In fairness, this might be because the game has an absolutely lackluster translation. Grammatical errors abound, and whatever character might have existed in the original dialogue has been stripped away such that each character comes across more or less the same. Tutorials for various mechanics that pop up from time to time can be difficult to parse, as well.

Not helping matters is Wandering Sword’s miserable UI. There are 6-8 massive clickable buttons that eat up the upper right hand corner of your screen, each of which opens up the map, one of several completely different menus, and an archive of all recent dialogue. Trying to find the right menu in the early hours is an exercise in clicking these unlabeled buttons and exiting out of the first couple because they weren’t what you were looking for. On the left hand side of the screen, real estate is bought up by quest descriptions, both for your current main quest and whichever side quest it has arbitrarily decided to focus on (usually the most recent one you started or updated, but if you go in the sidequest menu and click around, it can get set to almost anything).

That terrible UI carries over into the combat as well. Hovering over the skills at the bottom of the screen shows a massive box giving you the details for that skill, but this can obscure the other skills that show up above (for example, if you have two Mighty skills, a box for the second appears when you hover over the first) such that you fail to notice you have additional skills at all. Much of that information in the box is unnecessary, as well, making this problem stick out far more than it might otherwise.

Combat itself is where this game shines the most, and is most let down by pacing issues and poor story decisions. Wandering Sword is a grid-based tactics game where you move your party around to position them to better defeat as many enemies as possible as quickly as possible. Simple, fun, but with depth. Weapons all act differently, so if you’re a sword wielder, for instance, you’ll be attacking columns of enemies in front of you, whereas with a saber, you’ll attack rows instead. By forming your party with characters who use different types of weapons, you’ll be able to handily take out your foes.

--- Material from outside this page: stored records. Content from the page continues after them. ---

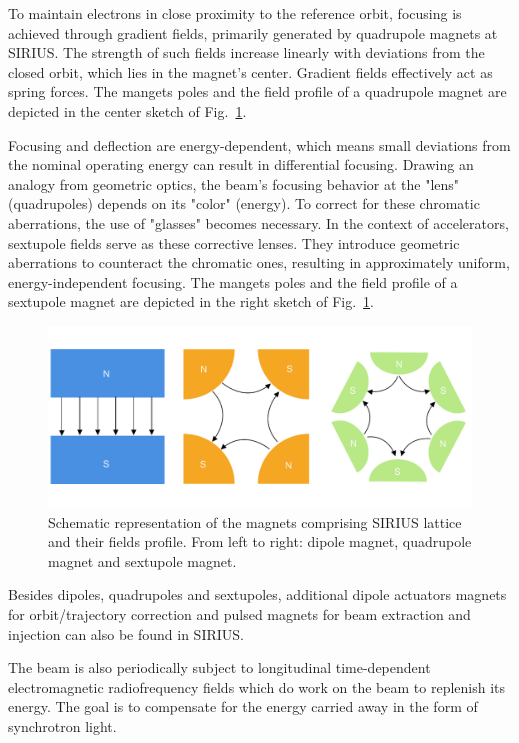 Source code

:To maintain electrons in close proximity to the reference orbit, focusing is achieved through gradient fields, primarily generated by quadrupole magnets at SIRIUS. The strength of such fields increase linearly with deviations from the closed orbit, which lies in the magnet's center. Gradient fields effectively act as spring forces. The mangets poles and the field profile of a quadrupole magnet are depicted in the center sketch of Fig.~\ref{fig:magnets_fields}.

Focusing and deflection are energy-dependent, which means small deviations from the nominal operating energy can result in differential focusing. Drawing an analogy from geometric optics, the beam's focusing behavior at the "lens" (quadrupoles) depends on its "color" (energy). To correct for these chromatic aberrations, the use of "glasses" becomes necessary. In the context of accelerators, sextupole fields serve as these corrective lenses. They introduce geometric aberrations to counteract the chromatic ones, resulting in approximately uniform, energy-independent focusing. The mangets poles and the field profile of a sextupole magnet are depicted in the right sketch of Fig.~\ref{fig:magnets_fields}.
\begin{figure}[htb]
    \includegraphics[width=\textwidth]{Images/magnets.pdf}
    \caption{Schematic representation of the magnets comprising SIRIUS lattice and their fields profile. From left to right: dipole magnet, quadrupole magnet and sextupole magnet.}
    \label{fig:magnets_fields}
\end{figure}

Besides dipoles, quadrupoles and sextupoles, additional dipole actuators magnets for orbit/trajectory correction and pulsed magnets for beam extraction and injection can also be found in SIRIUS.

The beam is also periodically subject to longitudinal time-dependent electromagnetic radiofrequency fields which do work on the beam to replenish its energy. The goal is to compensate for the energy carried away in the form of synchrotron light.

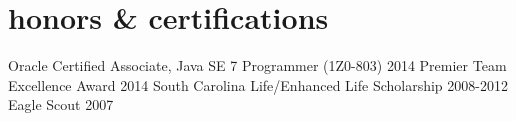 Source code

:\section{honors \& certifications}
\begin{entrylist}
\honorsentry
{Oracle Certified Associate, Java SE 7 Programmer (1Z0-803)}
{2014}
\honorsentry
{Premier Team Excellence Award}
{2014}
\honorsentry
{South Carolina Life/Enhanced Life Scholarship}
{2008-2012}
\honorsentry
{Eagle Scout}
{2007}
\end{entrylist}
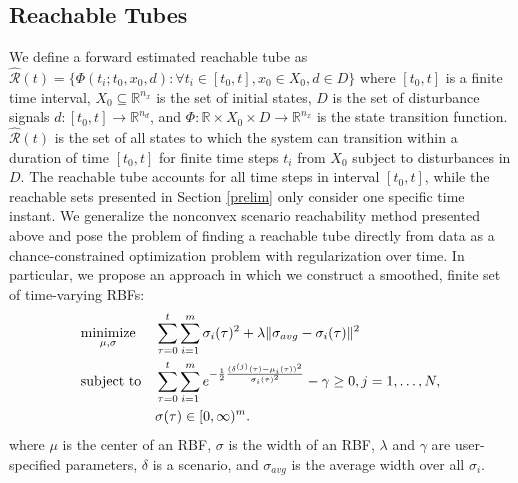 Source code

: \documentclass[letterpaper, 10 pt, conference]{ieeeconf}  %
\begin{document}
\subsection{Reachable Tubes}
We define a forward estimated reachable tube as $\hat{\mathcal{R}}(t) = \{\Phi(t_i;t_0, x_0, d) : \forall t_i \in [t_0, t], x_0 \in X_0, d \in D\}$ where $[t_0, t]$ is a finite time interval, $X_0 \subseteq \mathbb{R}^{n_x}$ is the set of initial states, $D$ is the set of disturbance signals $d: [t_0, t] \rightarrow \mathbb{R}^{n_d}$, and $\Phi : \mathbb{R} \times X_0 \times D \rightarrow \mathbb{R}^{n_x}$ is the state transition function. $\hat{\mathcal{R}}(t)$ is the set of all states to which the system can transition within a duration of time $[t_0, t]$ for finite time steps $t_i$ from $X_0$ subject to disturbances in $D$. The reachable tube accounts for all time steps in interval $[t_0, t]$, while the reachable sets presented in Section \ref{prelim} only consider one specific time instant. We generalize the nonconvex scenario reachability method presented above and pose the problem of finding a reachable tube directly from data as a chance-constrained optimization problem with regularization over time. In particular, we propose an approach in which we construct a smoothed, finite set of time-varying RBFs: 
\begin{equation}
\notag
\begin{aligned}
&\underset{\mu, \sigma}{\text{minimize}} 
& &  \sum^t_{\tau=0} \sum^m_{i=1} \sigma_i(\tau)^2 + \lambda \| \sigma_{avg} - \sigma_i(\tau)\|^2 \\
& \text{subject to}
& & \sum^t_{\tau=0} \sum^m_{i=1} e^{-\frac{1}{2}\frac{(\delta^{(j)}(\tau)- \mu_i(\tau))^2}{\sigma_i(\tau)^2}}-\gamma \geq 0, j=1,\dotsc,N,\\
& & & \sigma(\tau) \in [0,\infty)^m.
\end{aligned} 
\end{equation}
where $\mu$ is the center of an RBF, $\sigma$ is the width of an RBF, $\lambda$ and $\gamma$ are user-specified parameters, $\delta$ is a scenario, and $\sigma_{avg}$ is the average width over all $\sigma_i$.
\end{document}
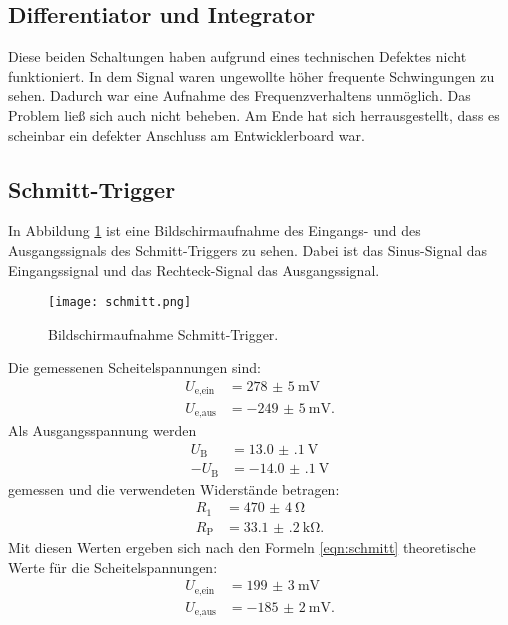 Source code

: \documentclass[
  bibliography=totoc,     %
  captions=tableheading,  %
  titlepage=firstiscover, %
]{scrartcl}
\begin{document}
\subsection{Differentiator und Integrator}
Diese beiden Schaltungen haben aufgrund eines technischen Defektes nicht funktioniert.
In dem Signal waren ungewollte höher frequente Schwingungen zu sehen.
Dadurch war eine Aufnahme des Frequenzverhaltens unmöglich. Das Problem ließ sich
auch nicht beheben. Am Ende hat sich herrausgestellt, dass es scheinbar ein defekter Anschluss
am Entwicklerboard war.

\subsection{Schmitt-Trigger}
In Abbildung \ref{fig:schmitttrigg} ist eine Bildschirmaufnahme des Eingangs- und
des Ausgangssignals des Schmitt-Triggers zu sehen. Dabei ist das Sinus-Signal das Eingangssignal
und das Rechteck-Signal das Ausgangssignal.
\begin{figure}[H]
  \centering
  \texttt{[image: schmitt.png]}
  \caption{Bildschirmaufnahme Schmitt-Trigger.}
  \label{fig:schmitttrigg}
\end{figure}
\noindent
Die gemessenen Scheitelspannungen sind:
\begin{align*}
  U_\text{e,ein} &= \SI{278(5)}{\milli\volt} \\
  U_\text{e,aus} &= \SI{-249(5)}{\milli\volt}.
\end{align*}
Als Ausgangsspannung werden
\begin{align*}
  U_\text{B} &= \SI{13.0(1)}{\volt} \\
  -U_\text{B} &= \SI{-14.0(1)}{\volt}
\end{align*}
gemessen und die verwendeten Widerstände betragen:
\begin{align*}
  R_1 &= \SI{470(4)}{\ohm} \\
  R_\text{P} &= \SI{33.1(2)}{\kilo\ohm}.
\end{align*}
Mit diesen Werten ergeben sich nach den Formeln \eqref{eqn:schmitt} theoretische
Werte für die Scheitelspannungen:
\begin{align*}
  U_\text{e,ein} &= \SI{199(3)}{\milli\volt} \\
  U_\text{e,aus} &= \SI{-185(2)}{\milli\volt}.
\end{align*}
\end{document}
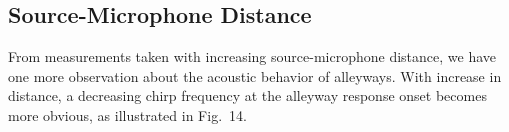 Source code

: \documentclass{aes137}
\begin{document}

%




\subsection{Source-Microphone Distance}
From measurements taken with increasing source-microphone distance, we have one more observation about the acoustic behavior of alleyways. With increase in distance, a decreasing chirp frequency at the alleyway response onset becomes more obvious, as illustrated in Fig.~14.
\end{document}
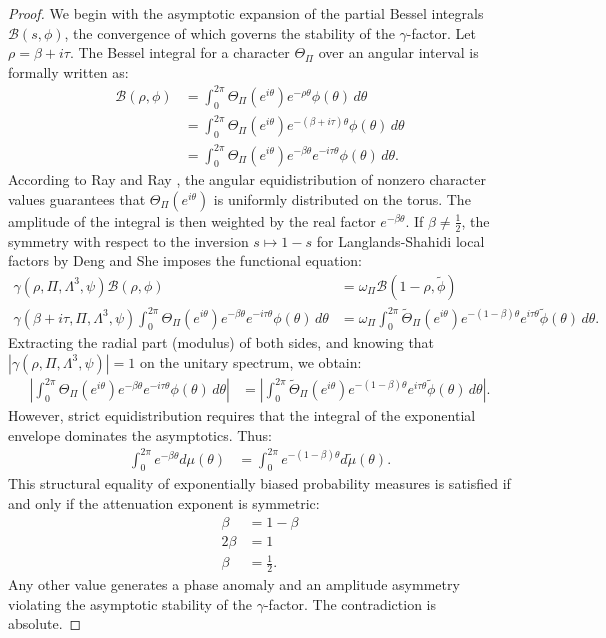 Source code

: \documentclass[
]{article}
\begin{document}
\begin{proof}
We begin with the asymptotic expansion of the partial Bessel integrals $\mathcal{B}(s, \phi)$, the convergence of which governs the stability of the $\gamma$-factor. Let $\rho = \beta + i\tau$. The Bessel integral for a character $\Theta_{\Pi}$ over an angular interval is formally written as:
\begin{align*}
\mathcal{B}(\rho, \phi) &= \int_{0}^{2\pi} \Theta_{\Pi}(e^{i\theta}) e^{-\rho \theta} \phi(\theta) \, d\theta \\
&= \int_{0}^{2\pi} \Theta_{\Pi}(e^{i\theta}) e^{-(\beta + i\tau) \theta} \phi(\theta) \, d\theta \\
&= \int_{0}^{2\pi} \Theta_{\Pi}(e^{i\theta}) e^{-\beta \theta} e^{-i\tau \theta} \phi(\theta) \, d\theta.
\end{align*}
According to Ray and Ray \cite{ray2026average}, the angular equidistribution of nonzero character values guarantees that $\Theta_{\Pi}(e^{i\theta})$ is uniformly distributed on the torus. The amplitude of the integral is then weighted by the real factor $e^{-\beta \theta}$. If $\beta \neq \frac{1}{2}$, the symmetry with respect to the inversion $s \mapsto 1-s$ for Langlands-Shahidi local factors by Deng and She \cite{deng2026stability} imposes the functional equation:
\begin{align*}
\gamma(\rho, \Pi, \Lambda^3, \psi) \mathcal{B}(\rho, \phi) &= \omega_{\Pi} \mathcal{B}(1-\rho, \tilde{\phi}) \\
\gamma(\beta + i\tau, \Pi, \Lambda^3, \psi) \int_{0}^{2\pi} \Theta_{\Pi}(e^{i\theta}) e^{-\beta \theta} e^{-i\tau \theta} \phi(\theta) \, d\theta &= \omega_{\Pi} \int_{0}^{2\pi} \tilde{\Theta}_{\Pi}(e^{i\theta}) e^{-(1-\beta) \theta} e^{i\tau \theta} \tilde{\phi}(\theta) \, d\theta.
\end{align*}
Extracting the radial part (modulus) of both sides, and knowing that $|\gamma(\rho, \Pi, \Lambda^3, \psi)| = 1$ on the unitary spectrum, we obtain:
\begin{align*}
\left| \int_{0}^{2\pi} \Theta_{\Pi}(e^{i\theta}) e^{-\beta \theta} e^{-i\tau \theta} \phi(\theta) \, d\theta \right| &= \left| \int_{0}^{2\pi} \tilde{\Theta}_{\Pi}(e^{i\theta}) e^{-(1-\beta) \theta} e^{i\tau \theta} \tilde{\phi}(\theta) \, d\theta \right|.
\end{align*}
However, strict equidistribution requires that the integral of the exponential envelope dominates the asymptotics. Thus:
\begin{align*}
\int_{0}^{2\pi} e^{-\beta \theta} d\mu(\theta) &= \int_{0}^{2\pi} e^{-(1-\beta) \theta} d\tilde{\mu}(\theta).
\end{align*}
This structural equality of exponentially biased probability measures is satisfied if and only if the attenuation exponent is symmetric:
\begin{align*}
\beta &= 1 - \beta \\
2\beta &= 1 \\
\beta &= \frac{1}{2}.
\end{align*}
Any other value generates a phase anomaly and an amplitude asymmetry violating the asymptotic stability of the $\gamma$-factor. The contradiction is absolute.
\end{proof}
\end{document}
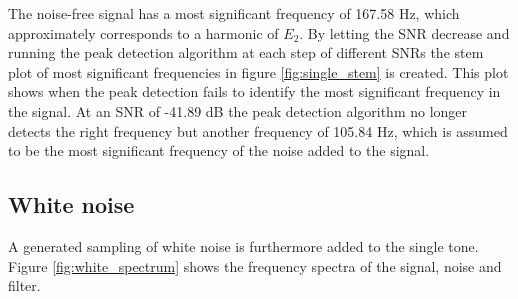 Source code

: The noise-free signal has a most significant frequency of 167.58 Hz, which approximately corresponds to a harmonic of $E_2$. By letting the SNR decrease and running the peak detection algorithm at each step of different SNRs the stem plot of most significant frequencies in figure \ref{fig:single_stem} is created. This plot shows when the peak detection fails to identify the most significant frequency in the signal. At an SNR of -41.89 dB the peak detection algorithm no longer detects the right frequency but another frequency of 105.84 Hz, which is assumed to be the most significant frequency of the noise added to the signal.

\subsection{White noise}
A generated sampling of white noise is furthermore added to the single tone. Figure \ref{fig:white_spectrum} shows the frequency spectra of the signal, noise and filter.

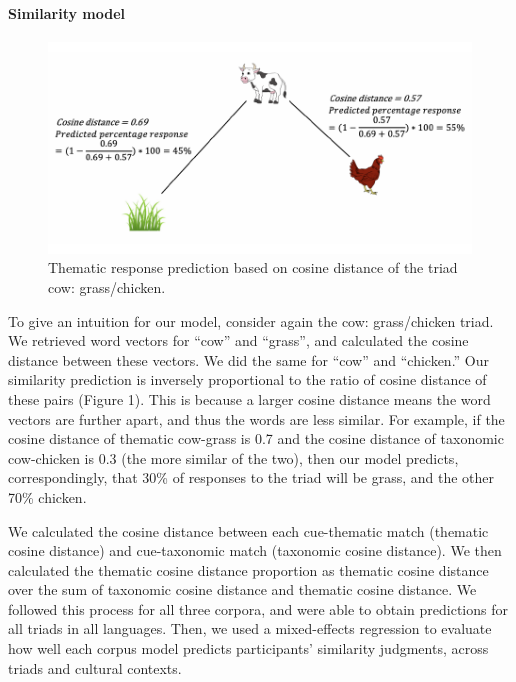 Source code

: \documentclass[10pt, letterpaper]{article}
\newenvironment{CodeChunk}{}{}
\begin{document}
\hypertarget{similarity-model}{%
\paragraph{Similarity model}\label{similarity-model}}

\begin{CodeChunk}
\begin{figure}[tb]

{\centering \includegraphics{figs/method-1} 

}

\caption[Thematic response prediction based on cosine distance of the triad cow]{Thematic response prediction based on cosine distance of the triad cow: grass/chicken.}\label{fig:method}
\end{figure}
\end{CodeChunk}

To give an intuition for our model, consider again the cow:
grass/chicken triad. We retrieved word vectors for ``cow'' and
``grass'', and calculated the cosine distance between these vectors. We
did the same for ``cow'' and ``chicken.'' Our similarity prediction is
inversely proportional to the ratio of cosine distance of these pairs
(Figure 1). This is because a larger cosine distance means the word
vectors are further apart, and thus the words are less similar. For
example, if the cosine distance of thematic cow-grass is 0.7 and the
cosine distance of taxonomic cow-chicken is 0.3 (the more similar of the
two), then our model predicts, correspondingly, that 30\% of responses
to the triad will be grass, and the other 70\% chicken.

We calculated the cosine distance between each cue-thematic match
(thematic cosine distance) and cue-taxonomic match (taxonomic cosine
distance). We then calculated the thematic cosine distance proportion as
thematic cosine distance over the sum of taxonomic cosine distance and
thematic cosine distance. We followed this process for all three
corpora, and were able to obtain predictions for all triads in all
languages. Then, we used a mixed-effects regression to evaluate how well
each corpus model predicts participants' similarity judgments, across
triads and cultural contexts.
\end{document}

At least, that seems to be the idea, and I’ve no doubt you get there eventually. Unfortunately, in my time in the game, I had access to only one permanent party member who was incredibly lackluster. Others would come and go, but they were clearly guests, not new additions to my team. More frustrating is how these guests are used. Essentially, the early game pits you against two kinds of bosses; one you cannot defeat, and therefore must lose against to progress the story, or one you cannot defeat, and must use the significantly stronger guest character to handle. I’m of the opinion unwinnable battles should be rare in video games, preferably reserved for the main villain of your game or a significant rival, but Yowen just demonstrably sucks for the majority of the opening hours of his game.

Other more minor issues plague the game as well. You’ll be sifting through an endless stream of loot, resources, and materials as you play the game, comparing the stats on helms to see if something you just picked up will add 5 more HP to your pool. Not that it matters anyway, as you’re quickly expected to manage HP and MP numbers reaching into the thousands. There’s an entire crafting system that I was barely introduced to in my time playing, but still seemed superfluous, as I was only finding recipe books for equipment types I had already outgrown. The major differences between sword skills are usually the debuff or buff it applies to either the enemy or you, but there is nothing on any of the characters to indicate if they are suffering a debuff or what it could be if they are.

Wandering Sword is a game with a lot of potential, that much is clear. The core concept of being a traveling martial artist, finding manuals and learning skills from the people you met is one I was interested in at once, and the world map which you use to travel to all the different locales is quite possibly one of my favorite overworlds in any video game. It’s a shame that I don’t feel I can recommend this game, because there is a lot of good here, buried just underneath the layers of confusing and hostile design and poor translation. If you find yourself loving this game, I don’t fault you. I just couldn’t love it myself.